Two previous publications have reviewed changes in presynaptic proteins in AD compared to healthy controls. This includes a review by Honer and colleagues [60] and a meta-analysis of synapse counts and synaptic proteins by de Wilde et al. [21]. This latter analysis included 83 studies quantifying synaptic proteins of which a large proportion reported levels of at least one presynaptic marker, resulting in a much higher number of studies contributing to analysis.

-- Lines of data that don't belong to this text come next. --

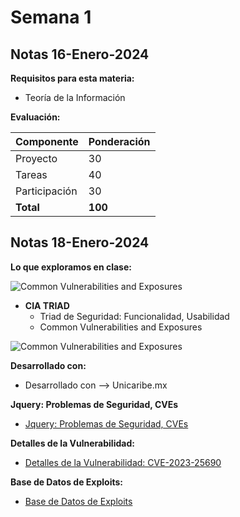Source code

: # Semana 1

## Notas 16-Enero-2024

**Requisitos para esta materia:**

- Teoría de la Información

**Evaluación:**

| Componente    | Ponderación |
| ------------- | ----------- |
| Proyecto      | 30          |
| Tareas        | 40          |
| Participación | 30          |
| **Total**     | **100**     |

## Notas 18-Enero-2024

**Lo que exploramos en clase:**

![Common Vulnerabilities and Exposures](https://assets-global.website-files.com/5ff66329429d880392f6cba2/63ec9447fd6a226b206ea88a_logo%20CVE.jpeg)


- **CIA TRIAD**
  - Triad de Seguridad: Funcionalidad, Usabilidad
  - Common Vulnerabilities and Exposures


![Common Vulnerabilities and Exposures](https://www.researchgate.net/publication/346192126/figure/fig1/AS:961506053197825@1606252315731/The-Confidentiality-Integrity-Availability-CIA-triad.png)


**Desarrollado con:**
- Desarrollado con --> Unicaribe.mx

**Jquery: Problemas de Seguridad, CVEs**
- [Jquery: Problemas de Seguridad, CVEs](https://example.com/cves)

**Detalles de la Vulnerabilidad:**
- [Detalles de la Vulnerabilidad: CVE-2023-25690](https://example.com/cve-details)

**Base de Datos de Exploits:**
- [Base de Datos de Exploits](https://example.com/exploits)

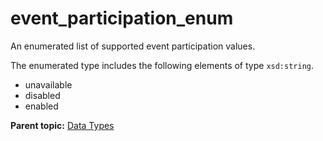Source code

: # event_participation_enum

An enumerated list of supported event participation values.

The enumerated type includes the following elements of type `xsd:string`.

- unavailable
- disabled
- enabled

**Parent topic:** [Data Types](../data_types/c_datatypes.md)

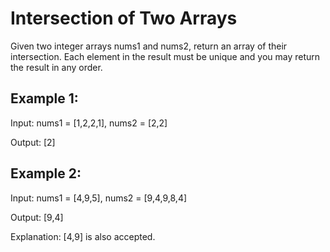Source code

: # Intersection of Two Arrays

Given two integer arrays nums1 and nums2, return an array of their intersection. Each element in the result must be unique and you may return the result in any order.

## Example 1:

Input: nums1 = [1,2,2,1], nums2 = [2,2]

Output: [2]

## Example 2:

Input: nums1 = [4,9,5], nums2 = [9,4,9,8,4]

Output: [9,4]

Explanation: [4,9] is also accepted.

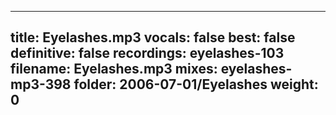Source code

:
---
title: Eyelashes.mp3
vocals: false
best: false
definitive: false
recordings: eyelashes-103
filename: Eyelashes.mp3
mixes: eyelashes-mp3-398
folder: 2006-07-01/Eyelashes
weight: 0
---
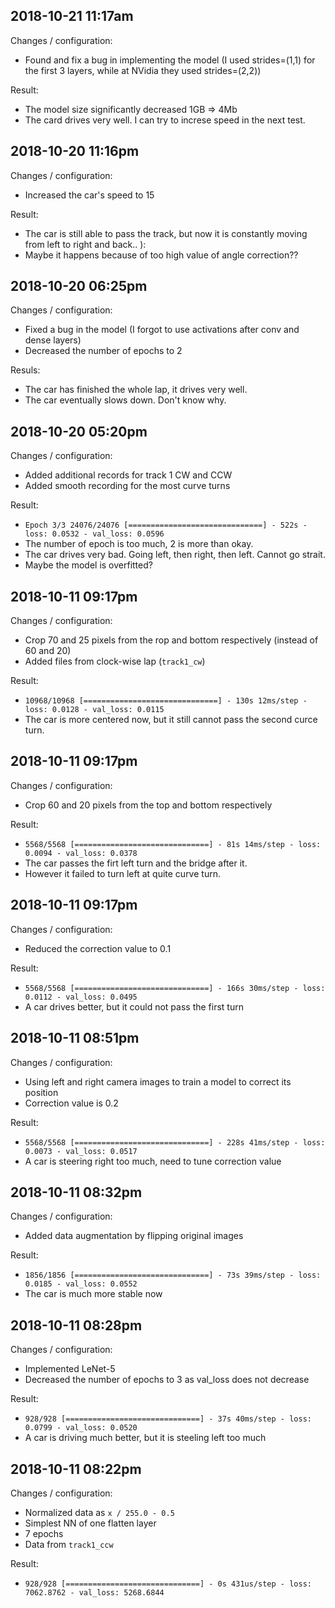 ## 2018-10-21 11:17am 

Changes / configuration:
- Found and fix a bug in implementing the model (I used strides=(1,1) for the first 3 layers, while at NVidia they used strides=(2,2))

Result:
- The model size significantly decreased 1GB => 4Mb
- The card drives very well. I can try to increse speed in the next test.

## 2018-10-20 11:16pm

Changes / configuration:
- Increased the car's speed to 15

Result:
- The car is still able to pass the track, but now it is constantly moving from left to right and back.. ):
- Maybe it happens because of too high value of angle correction??

## 2018-10-20 06:25pm

Changes / configuration:
- Fixed a bug in the model (I forgot to use activations after conv and dense layers)
- Decreased the number of epochs to 2

Resuls:
- The car has finished the whole lap, it drives very well.
- The car eventually slows down. Don't know why.

## 2018-10-20 05:20pm

Changes / configuration:
- Added additional records for track 1 CW and CCW
- Added smooth recording for the most curve turns

Result:
- `Epoch 3/3 24076/24076 [==============================] - 522s - loss: 0.0532 - val_loss: 0.0596`
- The number of epoch is too much, 2 is more than okay.
- The car drives very bad. Going left, then right, then left. Cannot go strait.
- Maybe the model is overfitted?

## 2018-10-11 09:17pm

Changes / configuration:
- Crop 70 and 25 pixels from the rop and bottom respectively (instead of 60 and 20)
- Added files from clock-wise lap (`track1_cw`)

Result:
- `10968/10968 [==============================] - 130s 12ms/step - loss: 0.0128 - val_loss: 0.0115`
- The car is more centered now, but it still cannot pass the second curce turn.

## 2018-10-11 09:17pm

Changes / configuration:
- Crop 60 and 20 pixels from the top and bottom respectively

Result:
- `5568/5568 [==============================] - 81s 14ms/step - loss: 0.0094 - val_loss: 0.0378`
- The car passes the firt left turn and the bridge after it.
- However it failed to turn left at quite curve turn.

## 2018-10-11 09:17pm

Changes / configuration:
- Reduced the correction value to 0.1

Result:
- `5568/5568 [==============================] - 166s 30ms/step - loss: 0.0112 - val_loss: 0.0495`
- A car drives better, but it could not pass the first turn

## 2018-10-11 08:51pm

Changes / configuration:
- Using left and right camera images to train a model to correct its position
- Correction value is 0.2

Result:
- `5568/5568 [==============================] - 228s 41ms/step - loss: 0.0073 - val_loss: 0.0517`
- A car is steering right too much, need to tune correction value

## 2018-10-11 08:32pm

Changes / configuration:
- Added data augmentation by flipping original images

Result:
- `1856/1856 [==============================] - 73s 39ms/step - loss: 0.0185 - val_loss: 0.0552`
- The car is much more stable now

## 2018-10-11 08:28pm

Changes / configuration:
- Implemented LeNet-5
- Decreased the number of epochs to 3 as val_loss does not decrease

Result:
- `928/928 [==============================] - 37s 40ms/step - loss: 0.0799 - val_loss: 0.0520`
- A car is driving much better, but it is steeling left too much

## 2018-10-11 08:22pm

Changes / configuration:
- Normalized data as `x / 255.0 - 0.5`
- Simplest NN of one flatten layer
- 7 epochs
- Data from `track1_ccw`

Result:
- `928/928 [==============================] - 0s 431us/step - loss: 7062.8762 - val_loss: 5268.6844`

The primary analysis included all available protein measurements in all brain regions and revealed a significant loss of presynaptic proteins in AD. Very high between-study heterogeneity was largely due to one study and omission of the data from Jia et al. [34] did not affect the overall study outcome but highlighted the low heterogeneity between and within the studies included in this meta-analysis. The overall lowering of presynaptically expressed proteins in cortical structures therefore confirms the preceding meta-analysis of de Wilde and colleagues and further highlights that this decline expresses protein and brain region specificity [21, 60]. As for the regional specificity, it appears to be an anomaly that neither entorhinal cortex nor hippocampus were confirmed as expressing lower levels of presynaptic proteins despite a wide range of studies that provide compelling evidence for protein pathology during the early onset which increases in severity during late-stage AD [61, 62]. This lack of effect is likely due to the low number of studies and their high heterogeneity, since previous reviews reported some of the strongest effects for these structures based on much higher numbers of reports [21, 60]. Alternative reasons may concern the method of protein quantification, age, and severity of study cohorts and postmortem intervals. An alternative approach would be the inclusion of older publications predating 2015 in order to provide a more complete analysis of the evidence available to date. This would have been against the set limits of this approach, and a more complete analysis for all proteins would then have to be pursued. Suffice to say that the lack of significant synaptic protein loss in hippocampus in this study is due to the small study number and considered to be an anomaly of our analysis. In general, some of the discrepancies between these older meta-analyses/reviews and this work are due to the much richer pool of literature included in their analyses. Nevertheless, the global effects in terms of region and protein specificity were very similar and therefore seem to be robust and reproducible.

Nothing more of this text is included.